**Action item**
Please tally the lines in the records that include the word "frac" and answer with the bare number.

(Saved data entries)
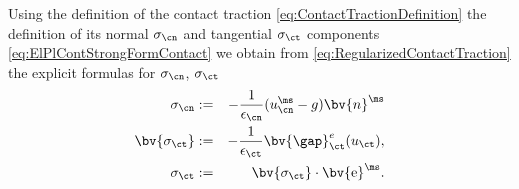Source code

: Using the definition of the contact traction \ref{eq:ContactTractionDefinition} the definition of its normal $\sigma_{\cn}$ and tangential $\sigma_{\ct}$ components \ref{eq:ElPlContStrongFormContact} we obtain from \ref{eq:RegularizedContactTraction} the explicit formulas for $\sigma_{\cn}$, $\sigma_{\ct}$
\begin{eqnarray}
\sigma_{\cn}&:=&-\frac{1}{\epsilon_{\cn}}(u_{\cn}^{\ms\sl}-g)\bv{n}^{\ms}\label{eq:RegularizedContactTractionNormalComponent} \\
\bv{\sigma_{\ct}}&:=&-\frac{1}{\epsilon_{\ct}}\bv{\gap}^e_{\ct}(u_{\ct}),\label{eq:RegularizedContactTractionTangentComponentVector}\\
\sigma_{\ct}&:=&\bv{\sigma_{\ct}}\cdot \bv{{\mathrm e}}^{\ms}.\label{eq:RegularizedContactTractionTangentComponentScalar}
\end{eqnarray}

**Written solution**
2